SPAM on List...

Martin Pool mbp at
Tue Dec 10 03:24:01 EST 2002

On  9 Dec 2002, "John E. Malmberg" <wb8tyw at> wrote:

> If it was on any of the reputable blocking lists, I would not be able to
> receive any of the SAMBA lists, and you would be getting the
> bounces.

It has since been removed from some of them.

> I.P. based blocking has shown to be the only thing that motivates some
> domains to act on abuse reports.

I really don't care about abuse reports anymore.  There is an
inexhaustible supply of other spam sources.  Desirable as it may be to
have ISPs behave properly, it will not reduce the amount of spam.

> And the bounce message can contain an alternate contact means such
> as a web form if someone needs a white-listing.

A major goal of this exercise is to reduce or eliminate the number of
messages that require manual handling because they waste admin time,
and they are often dropped.  Our previous experience was that IP
blacklists have significant false-positive and false-negative rates.

In addition, IP blacklists seem to often "go mad" when the admins
start pursuing a campagin against some ISP in a way that does not
agree with our goals.  For example, the previously-reputable ORBS
server blacklisted most of Australia a few years ago.

Basically I want the decisions to be made by samba team admins, not by
other people.

> Some time last fall apparently Korea passed an OPT-OUT with the 
> equivalent of "ADV" in the headers law.  Right after that, list that I 
> subscribe to at a major university went from 2 spams a week to over 8 
> spams a day.  99% from Korea.

We no longer accept any mail from Korea. :-(

> Now the other thing to consider is that when the filter makes a mistake 
> and deletes a legitimate message, it is quite a while before the sender 
> figures out, if at all that the message did not get through.

Our filter sends intelligible, actionable bounce messages.  This is an
enormous improvement of the previous system, which said something like
"error 10". 

> If the message is bounced, the sender knows immediately, and can use the 
> alternate contact information, such as a web form to request a 
> whitelisting.

As RFC 2822 requires, mail to postmaster is not filtered, and is read
by a human.  People can report problems there.

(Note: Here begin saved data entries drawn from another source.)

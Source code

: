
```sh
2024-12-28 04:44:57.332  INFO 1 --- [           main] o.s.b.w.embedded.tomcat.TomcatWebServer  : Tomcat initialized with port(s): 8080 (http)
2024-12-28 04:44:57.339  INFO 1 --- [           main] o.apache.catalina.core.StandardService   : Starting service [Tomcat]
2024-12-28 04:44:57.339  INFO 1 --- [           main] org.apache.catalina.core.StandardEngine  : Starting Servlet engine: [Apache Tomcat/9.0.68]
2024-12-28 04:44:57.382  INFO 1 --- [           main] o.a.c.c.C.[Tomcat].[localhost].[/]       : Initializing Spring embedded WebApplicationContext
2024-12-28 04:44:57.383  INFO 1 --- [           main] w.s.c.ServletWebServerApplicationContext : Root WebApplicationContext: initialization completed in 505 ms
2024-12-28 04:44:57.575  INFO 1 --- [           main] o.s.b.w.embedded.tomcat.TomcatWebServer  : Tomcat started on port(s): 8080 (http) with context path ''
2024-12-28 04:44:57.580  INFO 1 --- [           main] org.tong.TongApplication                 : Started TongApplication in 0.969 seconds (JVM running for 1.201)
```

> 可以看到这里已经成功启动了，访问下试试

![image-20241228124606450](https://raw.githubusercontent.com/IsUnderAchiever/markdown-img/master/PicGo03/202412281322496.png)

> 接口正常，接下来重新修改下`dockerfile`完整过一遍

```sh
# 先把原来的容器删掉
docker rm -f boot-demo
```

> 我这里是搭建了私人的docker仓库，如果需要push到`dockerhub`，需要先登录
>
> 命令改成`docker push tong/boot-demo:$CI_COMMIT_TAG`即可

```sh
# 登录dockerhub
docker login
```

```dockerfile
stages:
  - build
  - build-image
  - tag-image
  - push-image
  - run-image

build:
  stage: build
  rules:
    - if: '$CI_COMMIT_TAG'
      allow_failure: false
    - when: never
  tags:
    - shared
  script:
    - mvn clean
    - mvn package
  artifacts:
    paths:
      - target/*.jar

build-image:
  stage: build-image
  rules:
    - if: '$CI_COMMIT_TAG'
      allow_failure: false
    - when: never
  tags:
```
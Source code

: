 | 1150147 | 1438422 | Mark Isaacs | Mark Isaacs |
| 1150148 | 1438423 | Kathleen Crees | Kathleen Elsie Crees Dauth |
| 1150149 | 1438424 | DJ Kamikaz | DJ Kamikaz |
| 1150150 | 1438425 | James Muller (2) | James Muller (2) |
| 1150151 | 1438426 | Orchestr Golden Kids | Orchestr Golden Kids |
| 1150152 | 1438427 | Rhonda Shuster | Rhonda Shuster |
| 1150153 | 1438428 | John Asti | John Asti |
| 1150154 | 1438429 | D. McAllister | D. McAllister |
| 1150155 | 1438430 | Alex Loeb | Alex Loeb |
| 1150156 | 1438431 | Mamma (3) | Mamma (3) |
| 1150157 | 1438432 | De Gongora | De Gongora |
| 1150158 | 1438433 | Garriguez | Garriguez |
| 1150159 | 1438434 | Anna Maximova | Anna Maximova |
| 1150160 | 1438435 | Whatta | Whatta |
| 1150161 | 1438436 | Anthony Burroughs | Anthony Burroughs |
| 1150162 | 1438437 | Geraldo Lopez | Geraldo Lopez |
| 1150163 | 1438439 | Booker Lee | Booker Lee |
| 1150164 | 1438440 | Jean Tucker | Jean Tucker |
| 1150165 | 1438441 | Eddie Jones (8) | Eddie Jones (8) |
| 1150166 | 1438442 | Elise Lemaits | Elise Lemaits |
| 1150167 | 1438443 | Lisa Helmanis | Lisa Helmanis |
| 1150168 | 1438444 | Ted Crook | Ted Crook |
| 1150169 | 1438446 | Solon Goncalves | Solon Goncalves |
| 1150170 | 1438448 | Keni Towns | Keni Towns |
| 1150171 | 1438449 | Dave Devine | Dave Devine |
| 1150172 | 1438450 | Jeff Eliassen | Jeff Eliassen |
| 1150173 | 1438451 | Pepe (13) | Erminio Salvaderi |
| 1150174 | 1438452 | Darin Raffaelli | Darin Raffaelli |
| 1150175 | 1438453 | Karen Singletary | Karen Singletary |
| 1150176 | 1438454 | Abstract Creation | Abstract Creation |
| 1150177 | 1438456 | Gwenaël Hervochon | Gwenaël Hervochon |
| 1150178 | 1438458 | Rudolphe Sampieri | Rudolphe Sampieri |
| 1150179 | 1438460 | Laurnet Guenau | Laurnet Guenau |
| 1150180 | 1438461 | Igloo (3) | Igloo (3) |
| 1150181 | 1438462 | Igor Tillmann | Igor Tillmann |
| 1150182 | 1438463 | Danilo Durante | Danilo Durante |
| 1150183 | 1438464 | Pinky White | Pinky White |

> They also know that there is probably a problem with their ISP or
> with the particular block list, and they have the information needed
> to fix it.

That's bogus.  If my ISP is blocked it is very difficult for me to
change -- at home I am on a 12 month contract with my DSL provider,
for example.  Even if I did move, it's very unlikely that my leaving
would persuade them to change/enforce their AUP.  People with business
hosting are in a even more difficult situation.

> Filtering makes spam your problem.  Using a blocking list makes spam the 
> problem of the ISP sending the spam.  Eventually almost noone will 
> accept e-mail from them, either from local blocking lists, or public
> ones.

You describe a long-term solution in which spam-friendly ISPs are
gradually ostracised.  I'm not quite sure I believe you that there is
a clear distinction, that bonafide ISPs are really able to stop spam,
and that being ostracised will ever really cut them off.  But
regardless, these are long-term, global measures.    What I care about
is reducing admin load and spam transmission on right now.

Our bogofilter setup seems to be doing *extremely well* at just that;
I can see it catching many more messages and getting far fewer false
positives before, and it is no longer necessary to clear queues by
hand.  I looked through the queue when I installed it and there were
many posters who just happened e.g. to be from China and whose
messages were basically dropped.  

Unless people have specific complaints about the new setup I intend to
keep going along this path.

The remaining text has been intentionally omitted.